**What you have to do:**
The lines from the start of the data through the line containing "data: The remote" are to be reproduced exactly, both ends included.

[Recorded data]
__________________________________________________

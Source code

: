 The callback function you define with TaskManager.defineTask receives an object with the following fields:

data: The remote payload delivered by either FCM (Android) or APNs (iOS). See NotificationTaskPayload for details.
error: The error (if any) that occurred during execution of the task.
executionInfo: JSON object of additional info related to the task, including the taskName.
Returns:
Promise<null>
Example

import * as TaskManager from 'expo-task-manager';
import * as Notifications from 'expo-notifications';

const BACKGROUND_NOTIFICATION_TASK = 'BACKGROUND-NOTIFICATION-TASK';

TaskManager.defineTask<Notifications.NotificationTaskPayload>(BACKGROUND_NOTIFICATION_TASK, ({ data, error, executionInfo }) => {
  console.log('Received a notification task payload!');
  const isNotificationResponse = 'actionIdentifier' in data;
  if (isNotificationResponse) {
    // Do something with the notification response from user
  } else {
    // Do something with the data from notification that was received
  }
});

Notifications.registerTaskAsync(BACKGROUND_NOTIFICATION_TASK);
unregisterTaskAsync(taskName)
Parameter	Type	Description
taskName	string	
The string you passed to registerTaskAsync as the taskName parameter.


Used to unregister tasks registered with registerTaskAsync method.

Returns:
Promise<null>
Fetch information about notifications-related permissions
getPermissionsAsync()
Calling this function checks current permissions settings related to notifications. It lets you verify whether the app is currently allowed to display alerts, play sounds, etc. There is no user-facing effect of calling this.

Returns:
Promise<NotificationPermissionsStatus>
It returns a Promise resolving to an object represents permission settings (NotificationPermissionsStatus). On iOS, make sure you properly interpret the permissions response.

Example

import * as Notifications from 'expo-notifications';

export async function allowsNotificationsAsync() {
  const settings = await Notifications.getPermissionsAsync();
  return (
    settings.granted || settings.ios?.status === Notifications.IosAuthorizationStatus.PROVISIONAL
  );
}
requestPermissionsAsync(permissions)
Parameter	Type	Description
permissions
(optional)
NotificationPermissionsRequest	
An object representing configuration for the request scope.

__________________________________________________

**Response to this task:**
Source code

: The callback function you define with TaskManager.defineTask receives an object with the following fields:

data: The remote payload delivered by either FCM (Android) or APNs (iOS). See NotificationTaskPayload for details.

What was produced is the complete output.